Der Gestiefelte ist, wie alle College-Stücke, ein triviales Schauermärchen voll tiefer Weisheiten, haarsträubender Dialoge und ohrwurmender Musik. Niemand außer College hat die Schamlosigkeit, ein Duett zu singen, dessen wesentlicher Inhalt aus diesen Zeilen hier besteht: Reiner, Reiner, spritz dir Heroiien! — Wohiien? — Immer rin in die Vene, immer rin in die Vene! Weitere Fragen, auf deren ernsthafte Antwort wir bei College keinesfalls hoffen dürfen: Wie fängt man so etwas an, wenn man jemandem sehr, sehr weh tun muß? (Dazu zweistimmig eine entsetzlich blödsinnige Echo-Gesangszeile »Mein lieber Reiner, mein lieber Reiner!«) Oder: Ach, warum können wir nicht wirklich in Frieden miteinander leben, in Eigenheimen mit Jägerzäunen? Und Weisheiten, auf die wir schon dringend gewartet haben: Sisal/ ist ideal / für feuchte Räume oder: Und weißt du eines Tages wirklich nicht mehr weiter / gibt es immer noch uns Sozialarbeiter! und, vollends hemmungslos: Verpfusch dir nicht dein Leben / du hast nur eins / deins / Reiner!

College of Hearts sind bei dieser Produktion: Thomas Pigor, der alle drei Brüder mit seinem fränkischen Charme, seinem schönen Gesang und seinen Rampensau-Qualitäten lebendig macht (und dazu noch eine wüste Prostituierte spielt, im Rotlichtteil des Stücks, im Puff-Imperium des Bordellkönigs Heinz König); die Komponistin und fabelhafte Musikerin Susanne Betancor, die sich in dieser Produktion, als Fitnessmutter und Sozialarbeiterin, rigoros freispielt und ihre tutenhafte Komik bis zur virtuosen Schmierenschauspielerei ausagiert; Kalle Mews in mehreren kleinen Rollen und als blöder Bordellkönig, eine begnadete Knallcharge — dazu ein guter Schlagzeuger, der beim Musizieren stets gütig-einfältig ins Publikum grient; die Tänzerin Daniele Drobny, hauptsächlich als Klopfsauger — ihr manchmal etwas forciert wirkendes Spiel ist nicht jedermanns Sache, paßt aber zur Rolle und hat seinen eigenen, beim Publikum gewaltig ankommenden Witz; schließlich Bettina Wauschke, kräftig-stämmig als unbotmäßige Verlobte gleich zweier Müller-Söhne und als Nutte Pamela; ihre schärfste Waffe ist der markerschütternde — was red' ich: der knochenzersplitternde Sirenenschrei, absolut tonrein in allen Lagen und mit gleichbleibend ulkigem Augenrollen losgelassen. (Dazu beherrscht sie aufs schönste den Fernsehtonfall warmherziger Heuchelei!)

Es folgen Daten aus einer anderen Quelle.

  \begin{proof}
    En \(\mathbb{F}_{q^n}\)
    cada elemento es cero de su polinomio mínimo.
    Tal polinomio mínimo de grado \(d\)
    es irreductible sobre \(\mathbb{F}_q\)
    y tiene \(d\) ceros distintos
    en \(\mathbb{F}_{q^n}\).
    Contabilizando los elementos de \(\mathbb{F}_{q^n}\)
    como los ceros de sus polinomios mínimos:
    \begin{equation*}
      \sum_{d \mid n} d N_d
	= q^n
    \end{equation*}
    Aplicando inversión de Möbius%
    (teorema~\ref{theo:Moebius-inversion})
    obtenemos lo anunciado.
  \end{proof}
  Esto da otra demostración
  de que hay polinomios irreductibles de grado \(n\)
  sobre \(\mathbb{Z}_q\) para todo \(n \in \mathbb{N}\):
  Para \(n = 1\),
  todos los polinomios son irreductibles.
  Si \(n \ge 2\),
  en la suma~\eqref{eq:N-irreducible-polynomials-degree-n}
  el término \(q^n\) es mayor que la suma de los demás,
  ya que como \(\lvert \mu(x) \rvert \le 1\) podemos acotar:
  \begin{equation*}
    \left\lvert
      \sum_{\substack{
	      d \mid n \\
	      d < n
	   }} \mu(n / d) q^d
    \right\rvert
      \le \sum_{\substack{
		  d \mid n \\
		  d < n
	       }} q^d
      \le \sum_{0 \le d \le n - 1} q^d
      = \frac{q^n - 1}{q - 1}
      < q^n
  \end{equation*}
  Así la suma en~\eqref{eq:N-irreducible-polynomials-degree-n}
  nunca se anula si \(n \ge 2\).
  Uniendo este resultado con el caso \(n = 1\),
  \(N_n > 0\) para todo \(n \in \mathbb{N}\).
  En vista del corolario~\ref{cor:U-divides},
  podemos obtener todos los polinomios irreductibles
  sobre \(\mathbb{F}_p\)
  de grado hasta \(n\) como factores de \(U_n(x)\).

Natürlich spielen und singen alle College-Leute wieder, was das Zeug hält. Die fliegenden Wechsel zwischen Rollen und Funktionen sind wie immer erstaunlich — mir kommt's so vor, als wäre die Truppe dramaturgisch noch besser geworden. An Instrumenten sind unter anderem Tuba und elektrische Schweine-Orgel dazugekommen — letztere, ein winziger Makel, in der Premiere leider hartnäckig zu laut. Die Geschichten, die Inhalte werden bei der Qualität, die die Truppe jetzt erreicht hat, immer unwichtiger (was nicht heißt, daß sie an Qualität verlieren). Der Stil zählt. Und der wird immer schöner. Es gibt Gesänge in dieser neuen Produktion, bei deren Erarbeitung viel Schweiß geflossen sein muß (und die auf der Bühne trotzdem voller Leichtigkeit präsentiert werden): kühne Rhythmus- und Tempowechsel, haarig schwere Tonsprünge, zeitlich gegeneinander versetzte Gesangsstaffetten bis zur Fünfstimmigkeit — alles wieder mal hinreißend von Wolfgang Böhmer komponiert und von der Truppe mit begeisternder Lässigkeit gesungen, gespielt, gejammert, geknödelt, gejodelt.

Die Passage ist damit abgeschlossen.